-------- SOURCE DATA
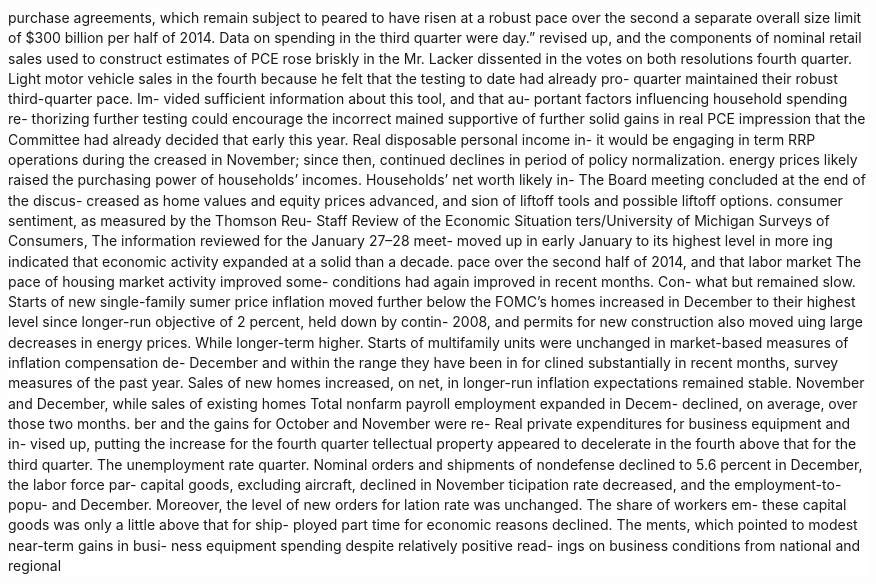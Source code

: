 purchase agreements, which remain subject to peared to have risen at a robust pace over the second
a separate overall size limit of $300 billion per half of 2014. Data on spending in the third quarter were
day.” revised up, and the components of nominal retail sales
used to construct estimates of PCE rose briskly in the
Mr. Lacker dissented in the votes on both resolutions fourth quarter. Light motor vehicle sales in the fourth
because he felt that the testing to date had already pro- quarter maintained their robust third-quarter pace. Im-
vided sufficient information about this tool, and that au- portant factors influencing household spending re-
thorizing further testing could encourage the incorrect mained supportive of further solid gains in real PCE
impression that the Committee had already decided that early this year. Real disposable personal income in-
it would be engaging in term RRP operations during the creased in November; since then, continued declines in
period of policy normalization. energy prices likely raised the purchasing power of
households’ incomes. Households’ net worth likely in-
The Board meeting concluded at the end of the discus-
creased as home values and equity prices advanced, and
sion of liftoff tools and possible liftoff options.
consumer sentiment, as measured by the Thomson Reu-
Staff Review of the Economic Situation ters/University of Michigan Surveys of Consumers,
The information reviewed for the January 27–28 meet- moved up in early January to its highest level in more
ing indicated that economic activity expanded at a solid than a decade.
pace over the second half of 2014, and that labor market
The pace of housing market activity improved some-
conditions had again improved in recent months. Con-
what but remained slow. Starts of new single-family
sumer price inflation moved further below the FOMC’s
homes increased in December to their highest level since
longer-run objective of 2 percent, held down by contin-
2008, and permits for new construction also moved
uing large decreases in energy prices. While longer-term
higher. Starts of multifamily units were unchanged in
market-based measures of inflation compensation de-
December and within the range they have been in for
clined substantially in recent months, survey measures of
the past year. Sales of new homes increased, on net, in
longer-run inflation expectations remained stable.
November and December, while sales of existing homes
Total nonfarm payroll employment expanded in Decem- declined, on average, over those two months.
ber and the gains for October and November were re-
Real private expenditures for business equipment and in-
vised up, putting the increase for the fourth quarter
tellectual property appeared to decelerate in the fourth
above that for the third quarter. The unemployment rate
quarter. Nominal orders and shipments of nondefense
declined to 5.6 percent in December, the labor force par-
capital goods, excluding aircraft, declined in November
ticipation rate decreased, and the employment-to-popu-
and December. Moreover, the level of new orders for
lation rate was unchanged. The share of workers em-
these capital goods was only a little above that for ship-
ployed part time for economic reasons declined. The
ments, which pointed to modest near-term gains in busi-
ness equipment spending despite relatively positive read-
ings on business conditions from national and regional
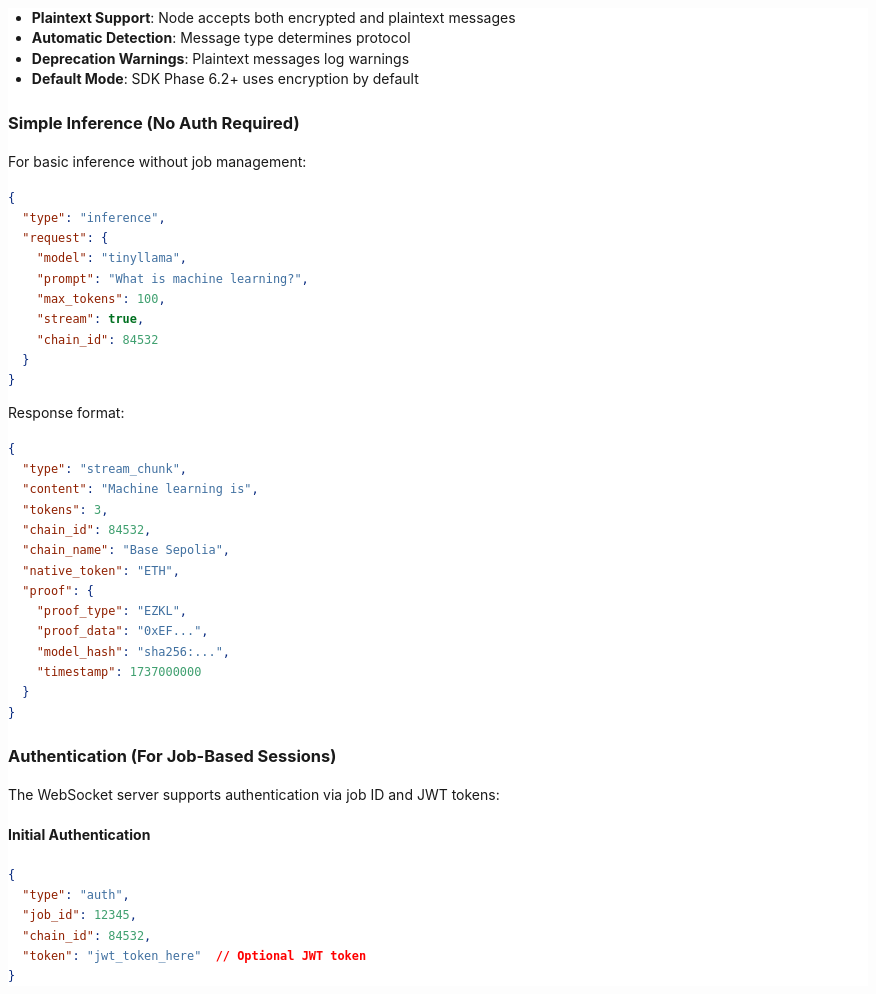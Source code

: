 - **Plaintext Support**: Node accepts both encrypted and plaintext messages
- **Automatic Detection**: Message type determines protocol
- **Deprecation Warnings**: Plaintext messages log warnings
- **Default Mode**: SDK Phase 6.2+ uses encryption by default

### Simple Inference (No Auth Required)

For basic inference without job management:

```json
{
  "type": "inference",
  "request": {
    "model": "tinyllama",
    "prompt": "What is machine learning?",
    "max_tokens": 100,
    "stream": true,
    "chain_id": 84532
  }
}
```

Response format:
```json
{
  "type": "stream_chunk",
  "content": "Machine learning is",
  "tokens": 3,
  "chain_id": 84532,
  "chain_name": "Base Sepolia",
  "native_token": "ETH",
  "proof": {
    "proof_type": "EZKL",
    "proof_data": "0xEF...",
    "model_hash": "sha256:...",
    "timestamp": 1737000000
  }
}
```

### Authentication (For Job-Based Sessions)

The WebSocket server supports authentication via job ID and JWT tokens:

#### Initial Authentication
```json
{
  "type": "auth",
  "job_id": 12345,
  "chain_id": 84532,
  "token": "jwt_token_here"  // Optional JWT token
}
```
----------------
Exact duplication is required for the lines above, from the line that contains "because he felt" to the line that contains "impression that the", inclusive; omit all others.

FINAL ANSWER:
because he felt that the testing to date had already pro- quarter maintained their robust third-quarter pace. Im-
vided sufficient information about this tool, and that au- portant factors influencing household spending re-
thorizing further testing could encourage the incorrect mained supportive of further solid gains in real PCE
impression that the Committee had already decided that early this year. Real disposable personal income in-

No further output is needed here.